We next apply Wald’s identity to complete the analysis of crossing a threshold at \(\alpha > 0\)
when \(\overline{X} < 0\).

Corollary 7.5.1. Under the conditions of Theorem 7.5.1, assume that \(\overline{X} < 0\) and that \(r^* > 0\) exists such that \(\gamma (r^*) = 0\). Then

\[\text{Pr} \{S_J \geq \alpha \}\leq \exp (-r^* \alpha) \nonumber \]

Proof: Wald’s identity, with \(r = r^*\), reduces to \(\mathsf{E} [\exp (r^*S_J )] = 1\). We can express this as

\[\text{Pr} \{S_J \geq \alpha\} \mathsf{E} [\exp (r^*S_J)|S_J\geq \alpha ]+\text{Pr}\{ S_J\leq \beta \} \mathsf{E} [ \exp (r^*S_J)|S_J \leq \beta] = 1 \nonumber \]

Since the second term on the left is nonnegative,

\[ \text{Pr} \{ S_J\geq \alpha \}\mathsf{E}[\exp(r^*S_J)|S_J\geq\alpha] \leq 1 \nonumber \]

Given that \(S_J ≥ \alpha \), we see that \( \exp(r^*S_J ) ≥ \exp(r^*\alpha )\). Thus

\[ \text{Pr}\{ S_J \geq \alpha \} \exp (r^*\alpha)\leq 1 \nonumber \]
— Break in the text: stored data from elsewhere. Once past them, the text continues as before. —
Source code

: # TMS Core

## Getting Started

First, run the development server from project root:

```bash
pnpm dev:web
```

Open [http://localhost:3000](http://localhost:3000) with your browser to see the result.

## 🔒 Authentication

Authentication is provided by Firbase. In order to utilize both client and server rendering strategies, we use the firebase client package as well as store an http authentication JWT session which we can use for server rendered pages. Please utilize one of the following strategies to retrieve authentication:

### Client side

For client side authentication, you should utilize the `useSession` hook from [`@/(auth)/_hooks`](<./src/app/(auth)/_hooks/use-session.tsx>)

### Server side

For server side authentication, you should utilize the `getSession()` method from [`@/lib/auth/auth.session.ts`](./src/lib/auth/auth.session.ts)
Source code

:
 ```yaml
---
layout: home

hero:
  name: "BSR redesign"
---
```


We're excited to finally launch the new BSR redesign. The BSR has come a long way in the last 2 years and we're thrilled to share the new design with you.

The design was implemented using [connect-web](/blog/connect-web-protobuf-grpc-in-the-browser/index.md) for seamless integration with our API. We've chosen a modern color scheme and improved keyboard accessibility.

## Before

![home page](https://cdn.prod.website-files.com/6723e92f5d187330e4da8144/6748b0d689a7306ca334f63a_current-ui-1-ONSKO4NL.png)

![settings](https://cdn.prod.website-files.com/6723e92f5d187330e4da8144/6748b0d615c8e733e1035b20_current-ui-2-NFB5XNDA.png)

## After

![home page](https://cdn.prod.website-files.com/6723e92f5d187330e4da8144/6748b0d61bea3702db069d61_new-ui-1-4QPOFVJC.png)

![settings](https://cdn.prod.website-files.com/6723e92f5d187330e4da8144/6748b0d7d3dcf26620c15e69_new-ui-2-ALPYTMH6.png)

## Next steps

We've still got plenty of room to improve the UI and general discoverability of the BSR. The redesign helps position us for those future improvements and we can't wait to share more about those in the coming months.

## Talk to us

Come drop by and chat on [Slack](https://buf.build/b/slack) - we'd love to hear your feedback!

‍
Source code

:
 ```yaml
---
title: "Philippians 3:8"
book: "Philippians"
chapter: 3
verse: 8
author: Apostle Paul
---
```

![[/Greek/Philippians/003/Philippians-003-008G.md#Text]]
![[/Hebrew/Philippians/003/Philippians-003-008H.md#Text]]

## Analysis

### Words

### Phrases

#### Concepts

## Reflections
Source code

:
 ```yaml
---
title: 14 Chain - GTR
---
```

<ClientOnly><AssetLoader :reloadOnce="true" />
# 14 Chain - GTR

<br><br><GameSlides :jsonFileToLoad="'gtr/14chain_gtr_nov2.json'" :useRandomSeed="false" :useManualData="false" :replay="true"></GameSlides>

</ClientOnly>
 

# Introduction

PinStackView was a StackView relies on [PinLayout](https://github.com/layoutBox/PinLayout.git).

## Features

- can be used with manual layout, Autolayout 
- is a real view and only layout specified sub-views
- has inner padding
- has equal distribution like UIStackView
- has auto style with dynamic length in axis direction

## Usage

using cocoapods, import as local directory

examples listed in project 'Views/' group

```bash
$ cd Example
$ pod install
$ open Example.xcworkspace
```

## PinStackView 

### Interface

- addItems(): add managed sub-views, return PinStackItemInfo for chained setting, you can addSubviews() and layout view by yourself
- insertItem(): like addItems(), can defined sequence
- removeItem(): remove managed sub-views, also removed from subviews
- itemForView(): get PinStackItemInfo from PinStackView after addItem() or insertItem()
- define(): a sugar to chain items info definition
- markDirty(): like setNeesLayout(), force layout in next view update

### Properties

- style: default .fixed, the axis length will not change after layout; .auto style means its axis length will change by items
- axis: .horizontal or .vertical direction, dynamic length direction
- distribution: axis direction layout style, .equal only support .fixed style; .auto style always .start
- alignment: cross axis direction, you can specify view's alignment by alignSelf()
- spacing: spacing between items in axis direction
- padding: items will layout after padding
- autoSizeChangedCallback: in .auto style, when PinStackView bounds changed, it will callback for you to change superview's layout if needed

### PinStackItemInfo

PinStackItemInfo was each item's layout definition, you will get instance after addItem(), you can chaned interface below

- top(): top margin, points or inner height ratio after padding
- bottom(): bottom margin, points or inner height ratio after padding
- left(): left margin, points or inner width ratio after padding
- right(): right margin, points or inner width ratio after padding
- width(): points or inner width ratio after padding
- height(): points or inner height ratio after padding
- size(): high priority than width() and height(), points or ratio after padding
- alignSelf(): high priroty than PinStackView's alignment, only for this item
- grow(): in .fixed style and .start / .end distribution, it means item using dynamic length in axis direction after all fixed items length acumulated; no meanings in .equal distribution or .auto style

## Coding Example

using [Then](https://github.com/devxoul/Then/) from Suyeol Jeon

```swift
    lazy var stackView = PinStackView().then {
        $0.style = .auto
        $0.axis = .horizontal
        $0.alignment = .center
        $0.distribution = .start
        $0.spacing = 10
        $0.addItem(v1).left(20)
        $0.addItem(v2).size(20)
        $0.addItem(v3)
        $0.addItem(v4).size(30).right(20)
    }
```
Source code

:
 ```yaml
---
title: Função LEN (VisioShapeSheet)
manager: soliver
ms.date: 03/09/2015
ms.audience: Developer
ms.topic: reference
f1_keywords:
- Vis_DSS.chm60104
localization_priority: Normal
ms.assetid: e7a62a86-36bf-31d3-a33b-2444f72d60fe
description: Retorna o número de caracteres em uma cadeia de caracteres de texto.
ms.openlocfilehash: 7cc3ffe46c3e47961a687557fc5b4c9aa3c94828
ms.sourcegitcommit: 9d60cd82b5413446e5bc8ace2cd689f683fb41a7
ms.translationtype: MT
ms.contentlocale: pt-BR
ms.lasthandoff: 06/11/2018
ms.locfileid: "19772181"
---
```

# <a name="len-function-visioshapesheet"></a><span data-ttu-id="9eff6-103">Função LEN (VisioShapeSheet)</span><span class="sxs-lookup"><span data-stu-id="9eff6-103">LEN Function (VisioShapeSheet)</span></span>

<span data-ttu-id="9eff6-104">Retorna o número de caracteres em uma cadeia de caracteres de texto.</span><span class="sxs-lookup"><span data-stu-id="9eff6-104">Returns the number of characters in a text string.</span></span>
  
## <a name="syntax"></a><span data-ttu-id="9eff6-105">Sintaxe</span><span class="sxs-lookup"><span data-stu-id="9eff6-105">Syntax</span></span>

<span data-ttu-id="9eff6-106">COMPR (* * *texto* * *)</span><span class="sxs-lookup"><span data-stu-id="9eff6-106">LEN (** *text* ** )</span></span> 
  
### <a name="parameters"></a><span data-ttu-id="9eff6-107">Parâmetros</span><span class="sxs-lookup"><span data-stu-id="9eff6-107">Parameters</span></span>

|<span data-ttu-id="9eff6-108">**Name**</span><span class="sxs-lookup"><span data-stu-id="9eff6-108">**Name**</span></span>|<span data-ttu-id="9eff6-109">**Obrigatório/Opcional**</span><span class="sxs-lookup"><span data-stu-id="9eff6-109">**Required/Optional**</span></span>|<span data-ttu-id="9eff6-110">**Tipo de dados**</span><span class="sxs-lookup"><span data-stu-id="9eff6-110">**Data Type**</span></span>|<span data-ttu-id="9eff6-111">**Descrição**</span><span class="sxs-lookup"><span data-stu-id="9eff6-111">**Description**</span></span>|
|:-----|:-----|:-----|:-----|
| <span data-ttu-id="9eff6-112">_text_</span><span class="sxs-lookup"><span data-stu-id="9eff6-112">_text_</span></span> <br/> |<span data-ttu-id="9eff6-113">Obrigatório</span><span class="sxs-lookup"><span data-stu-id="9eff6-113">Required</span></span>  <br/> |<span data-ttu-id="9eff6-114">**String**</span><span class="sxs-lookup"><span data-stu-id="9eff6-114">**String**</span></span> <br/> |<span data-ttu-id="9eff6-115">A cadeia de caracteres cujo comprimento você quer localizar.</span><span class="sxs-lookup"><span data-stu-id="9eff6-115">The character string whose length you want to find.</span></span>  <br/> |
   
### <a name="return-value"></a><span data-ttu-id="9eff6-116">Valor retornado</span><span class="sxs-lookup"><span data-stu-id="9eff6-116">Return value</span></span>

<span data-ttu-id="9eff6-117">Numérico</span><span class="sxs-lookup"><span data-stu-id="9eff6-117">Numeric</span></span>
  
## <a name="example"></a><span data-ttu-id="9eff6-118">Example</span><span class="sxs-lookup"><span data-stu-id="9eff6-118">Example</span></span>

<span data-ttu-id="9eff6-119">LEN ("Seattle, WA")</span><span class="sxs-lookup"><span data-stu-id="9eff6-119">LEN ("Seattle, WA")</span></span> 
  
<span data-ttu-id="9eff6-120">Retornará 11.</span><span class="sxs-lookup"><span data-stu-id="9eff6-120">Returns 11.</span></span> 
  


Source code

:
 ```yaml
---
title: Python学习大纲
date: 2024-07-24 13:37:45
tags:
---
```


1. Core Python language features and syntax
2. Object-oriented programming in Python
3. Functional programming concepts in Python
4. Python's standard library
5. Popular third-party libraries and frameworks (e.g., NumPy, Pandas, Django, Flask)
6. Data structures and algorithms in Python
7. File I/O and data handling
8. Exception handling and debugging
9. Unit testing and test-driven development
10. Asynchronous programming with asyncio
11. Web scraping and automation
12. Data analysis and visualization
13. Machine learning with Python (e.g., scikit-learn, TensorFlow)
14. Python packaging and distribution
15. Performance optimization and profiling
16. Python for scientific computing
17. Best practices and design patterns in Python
which is equivalent to (7.5.9).

This bound is valid for all \( \beta < 0\), and thus is also valid in the limit \(\beta → −\infty \) (see Exercise 7.10 for a more detailed demonstration that (7.5.9) is valid without a lower threshold). We see from this that the case of a single threshold is really a special case of the two threshold problem, but as seen in the zero-mean simple random walk, having a second threshold is often valuable in further understanding the single threshold case. Equation (7.5.9) is also valid for the case of Figure 7.8, where \(\gamma \ref{r} < 0\) for all \(r ∈ (0, r_+]\) and \(r^* = r_+\).

The exponential bound in (7.4.14) shows that \(\text{Pr}\{S_n ≥ \alpha \} ≤ \exp (−r^*\alpha)\) for each \(n\); (7.5.9) is stronger than this. It shows that \(\text{Pr}\{\bigcup_n\{S_n ≥ \alpha\}\} ≤ \exp(−r^*\alpha )\). This also holds in the limit \(\beta → −\infty \).

When Corollary 7.5.1 is applied to the G/G/1 queue in Theorem 7.2.1, (7.5.9) is referred to as the Kingman Bound.

Corollary 7.5.2 (Kingman Bound). Let {\(X_i; i ≥ 1\)} and {\(Y_i; i ≥ 0\)} be the interarrival intervals and service times of a G/G/1 queue that is empty at time 0 when customer 0 arrives. Let {\(U_i = Y_{i−1} − X_i; i ≥ 1\)}, and let \( \gamma \ref{r} = \ln\{\mathsf{E} [e^{U r}]\}\) be the semi-invariant moment generating function of each \(U_i\). Assume that \(\gamma (r)\) has a root at \(r^* > 0\). Then \(W_n\), the queueing delay of the \(n\)th arrival, and \(W\), the steady state queueing delay, satisfy

\[ \text{Pr} \{W_n \geq \alpha \} \leq \text{Pr} \{W\geq\alpha\} \leq \exp (-r^*\alpha ) \quad ; \qquad for \, all \, \alpha>0 \nonumber \]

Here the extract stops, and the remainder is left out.